## TASK BRIEF
What you return should be every line of the material, unchanged.

## DATA SHOWN
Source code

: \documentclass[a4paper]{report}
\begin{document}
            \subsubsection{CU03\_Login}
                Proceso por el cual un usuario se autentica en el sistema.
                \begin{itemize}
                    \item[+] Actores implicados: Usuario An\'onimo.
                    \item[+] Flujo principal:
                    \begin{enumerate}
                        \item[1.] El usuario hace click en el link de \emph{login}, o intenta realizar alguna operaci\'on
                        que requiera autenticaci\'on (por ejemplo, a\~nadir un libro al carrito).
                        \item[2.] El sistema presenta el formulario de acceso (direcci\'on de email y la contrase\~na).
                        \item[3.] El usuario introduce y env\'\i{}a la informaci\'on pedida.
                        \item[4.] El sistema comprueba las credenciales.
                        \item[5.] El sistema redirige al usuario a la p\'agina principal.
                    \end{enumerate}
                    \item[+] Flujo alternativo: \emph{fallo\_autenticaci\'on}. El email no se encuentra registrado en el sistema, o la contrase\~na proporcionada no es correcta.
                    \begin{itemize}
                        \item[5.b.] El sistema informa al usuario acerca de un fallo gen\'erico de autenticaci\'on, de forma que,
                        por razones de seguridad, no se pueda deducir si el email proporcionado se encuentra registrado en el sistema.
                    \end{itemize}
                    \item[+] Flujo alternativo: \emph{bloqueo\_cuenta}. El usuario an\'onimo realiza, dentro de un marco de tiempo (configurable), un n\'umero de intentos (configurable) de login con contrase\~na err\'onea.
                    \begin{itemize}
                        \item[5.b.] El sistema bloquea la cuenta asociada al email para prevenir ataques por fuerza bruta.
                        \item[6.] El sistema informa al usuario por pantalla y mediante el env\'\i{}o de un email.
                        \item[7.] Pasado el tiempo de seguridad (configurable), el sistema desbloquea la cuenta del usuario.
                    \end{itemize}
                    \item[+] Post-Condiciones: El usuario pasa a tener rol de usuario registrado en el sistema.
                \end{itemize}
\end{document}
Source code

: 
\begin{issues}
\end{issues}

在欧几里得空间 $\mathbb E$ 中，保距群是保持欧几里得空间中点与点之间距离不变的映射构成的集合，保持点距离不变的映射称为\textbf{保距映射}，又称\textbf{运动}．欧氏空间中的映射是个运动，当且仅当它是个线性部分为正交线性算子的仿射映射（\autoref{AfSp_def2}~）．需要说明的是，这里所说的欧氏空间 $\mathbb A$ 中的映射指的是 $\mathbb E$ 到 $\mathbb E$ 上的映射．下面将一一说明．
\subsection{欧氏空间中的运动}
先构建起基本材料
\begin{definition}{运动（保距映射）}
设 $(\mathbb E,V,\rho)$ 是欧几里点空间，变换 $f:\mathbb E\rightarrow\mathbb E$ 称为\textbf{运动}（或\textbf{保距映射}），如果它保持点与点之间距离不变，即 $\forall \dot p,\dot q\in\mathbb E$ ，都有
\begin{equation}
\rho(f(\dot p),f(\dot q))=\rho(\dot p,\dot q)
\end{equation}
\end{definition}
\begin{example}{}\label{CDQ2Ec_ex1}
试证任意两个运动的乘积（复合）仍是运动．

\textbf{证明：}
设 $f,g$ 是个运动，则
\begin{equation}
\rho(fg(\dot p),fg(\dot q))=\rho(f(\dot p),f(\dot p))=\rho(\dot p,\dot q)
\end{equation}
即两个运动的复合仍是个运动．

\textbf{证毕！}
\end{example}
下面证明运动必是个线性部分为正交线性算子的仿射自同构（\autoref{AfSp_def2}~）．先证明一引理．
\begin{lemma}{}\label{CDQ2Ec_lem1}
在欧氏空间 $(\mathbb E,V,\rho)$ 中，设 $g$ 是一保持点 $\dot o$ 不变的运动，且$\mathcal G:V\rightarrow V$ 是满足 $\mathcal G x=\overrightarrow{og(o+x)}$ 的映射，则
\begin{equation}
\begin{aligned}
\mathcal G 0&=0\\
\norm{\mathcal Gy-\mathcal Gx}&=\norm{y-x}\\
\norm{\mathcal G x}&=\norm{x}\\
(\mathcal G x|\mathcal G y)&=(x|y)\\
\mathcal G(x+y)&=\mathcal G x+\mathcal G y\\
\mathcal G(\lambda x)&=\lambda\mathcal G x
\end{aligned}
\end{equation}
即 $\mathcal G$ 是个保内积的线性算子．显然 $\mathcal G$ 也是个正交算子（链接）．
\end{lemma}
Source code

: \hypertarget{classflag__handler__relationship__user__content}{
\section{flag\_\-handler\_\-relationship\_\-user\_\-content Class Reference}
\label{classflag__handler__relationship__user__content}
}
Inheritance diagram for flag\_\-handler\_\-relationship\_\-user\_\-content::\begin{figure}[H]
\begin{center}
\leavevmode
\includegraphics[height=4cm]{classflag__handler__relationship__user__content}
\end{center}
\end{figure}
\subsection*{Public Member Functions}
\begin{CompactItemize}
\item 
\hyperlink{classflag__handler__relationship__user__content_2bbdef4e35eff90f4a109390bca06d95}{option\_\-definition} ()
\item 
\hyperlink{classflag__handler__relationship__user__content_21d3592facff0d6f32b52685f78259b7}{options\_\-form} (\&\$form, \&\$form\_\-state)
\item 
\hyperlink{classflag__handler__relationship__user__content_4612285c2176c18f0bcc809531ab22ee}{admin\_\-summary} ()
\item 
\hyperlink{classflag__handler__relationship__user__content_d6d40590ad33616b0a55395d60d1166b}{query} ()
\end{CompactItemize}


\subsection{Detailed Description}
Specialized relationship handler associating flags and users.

## REPLY TO THE TASK
Source code

: \documentclass[a4paper]{report}
\begin{document}
            \subsubsection{CU03\_Login}
                Proceso por el cual un usuario se autentica en el sistema.
                \begin{itemize}
                    \item[+] Actores implicados: Usuario An\'onimo.
                    \item[+] Flujo principal:
                    \begin{enumerate}
                        \item[1.] El usuario hace click en el link de \emph{login}, o intenta realizar alguna operaci\'on
                        que requiera autenticaci\'on (por ejemplo, a\~nadir un libro al carrito).
                        \item[2.] El sistema presenta el formulario de acceso (direcci\'on de email y la contrase\~na).
                        \item[3.] El usuario introduce y env\'\i{}a la informaci\'on pedida.
                        \item[4.] El sistema comprueba las credenciales.
                        \item[5.] El sistema redirige al usuario a la p\'agina principal.
                    \end{enumerate}
                    \item[+] Flujo alternativo: \emph{fallo\_autenticaci\'on}. El email no se encuentra registrado en el sistema, o la contrase\~na proporcionada no es correcta.
                    \begin{itemize}
                        \item[5.b.] El sistema informa al usuario acerca de un fallo gen\'erico de autenticaci\'on, de forma que,
                        por razones de seguridad, no se pueda deducir si el email proporcionado se encuentra registrado en el sistema.
                    \end{itemize}
                    \item[+] Flujo alternativo: \emph{bloqueo\_cuenta}. El usuario an\'onimo realiza, dentro de un marco de tiempo (configurable), un n\'umero de intentos (configurable) de login con contrase\~na err\'onea.
                    \begin{itemize}
                        \item[5.b.] El sistema bloquea la cuenta asociada al email para prevenir ataques por fuerza bruta.
                        \item[6.] El sistema informa al usuario por pantalla y mediante el env\'\i{}o de un email.
                        \item[7.] Pasado el tiempo de seguridad (configurable), el sistema desbloquea la cuenta del usuario.
                    \end{itemize}
                    \item[+] Post-Condiciones: El usuario pasa a tener rol de usuario registrado en el sistema.
                \end{itemize}
\end{document}
Source code

: 
\begin{issues}
\end{issues}

在欧几里得空间 $\mathbb E$ 中，保距群是保持欧几里得空间中点与点之间距离不变的映射构成的集合，保持点距离不变的映射称为\textbf{保距映射}，又称\textbf{运动}．欧氏空间中的映射是个运动，当且仅当它是个线性部分为正交线性算子的仿射映射（\autoref{AfSp_def2}~）．需要说明的是，这里所说的欧氏空间 $\mathbb A$ 中的映射指的是 $\mathbb E$ 到 $\mathbb E$ 上的映射．下面将一一说明．
\subsection{欧氏空间中的运动}
先构建起基本材料
\begin{definition}{运动（保距映射）}
设 $(\mathbb E,V,\rho)$ 是欧几里点空间，变换 $f:\mathbb E\rightarrow\mathbb E$ 称为\textbf{运动}（或\textbf{保距映射}），如果它保持点与点之间距离不变，即 $\forall \dot p,\dot q\in\mathbb E$ ，都有
\begin{equation}
\rho(f(\dot p),f(\dot q))=\rho(\dot p,\dot q)
\end{equation}
\end{definition}
\begin{example}{}\label{CDQ2Ec_ex1}
试证任意两个运动的乘积（复合）仍是运动．

\textbf{证明：}
设 $f,g$ 是个运动，则
\begin{equation}
\rho(fg(\dot p),fg(\dot q))=\rho(f(\dot p),f(\dot p))=\rho(\dot p,\dot q)
\end{equation}
即两个运动的复合仍是个运动．

\textbf{证毕！}
\end{example}
下面证明运动必是个线性部分为正交线性算子的仿射自同构（\autoref{AfSp_def2}~）．先证明一引理．
\begin{lemma}{}\label{CDQ2Ec_lem1}
在欧氏空间 $(\mathbb E,V,\rho)$ 中，设 $g$ 是一保持点 $\dot o$ 不变的运动，且$\mathcal G:V\rightarrow V$ 是满足 $\mathcal G x=\overrightarrow{og(o+x)}$ 的映射，则
\begin{equation}
\begin{aligned}
\mathcal G 0&=0\\
\norm{\mathcal Gy-\mathcal Gx}&=\norm{y-x}\\
\norm{\mathcal G x}&=\norm{x}\\
(\mathcal G x|\mathcal G y)&=(x|y)\\
\mathcal G(x+y)&=\mathcal G x+\mathcal G y\\
\mathcal G(\lambda x)&=\lambda\mathcal G x
\end{aligned}
\end{equation}
即 $\mathcal G$ 是个保内积的线性算子．显然 $\mathcal G$ 也是个正交算子（链接）．
\end{lemma}
Source code

: \hypertarget{classflag__handler__relationship__user__content}{
\section{flag\_\-handler\_\-relationship\_\-user\_\-content Class Reference}
\label{classflag__handler__relationship__user__content}
}
Inheritance diagram for flag\_\-handler\_\-relationship\_\-user\_\-content::\begin{figure}[H]
\begin{center}
\leavevmode
\includegraphics[height=4cm]{classflag__handler__relationship__user__content}
\end{center}
\end{figure}
\subsection*{Public Member Functions}
\begin{CompactItemize}
\item 
\hyperlink{classflag__handler__relationship__user__content_2bbdef4e35eff90f4a109390bca06d95}{option\_\-definition} ()
\item 
\hyperlink{classflag__handler__relationship__user__content_21d3592facff0d6f32b52685f78259b7}{options\_\-form} (\&\$form, \&\$form\_\-state)
\item 
\hyperlink{classflag__handler__relationship__user__content_4612285c2176c18f0bcc809531ab22ee}{admin\_\-summary} ()
\item 
\hyperlink{classflag__handler__relationship__user__content_d6d40590ad33616b0a55395d60d1166b}{query} ()
\end{CompactItemize}


\subsection{Detailed Description}
Specialized relationship handler associating flags and users.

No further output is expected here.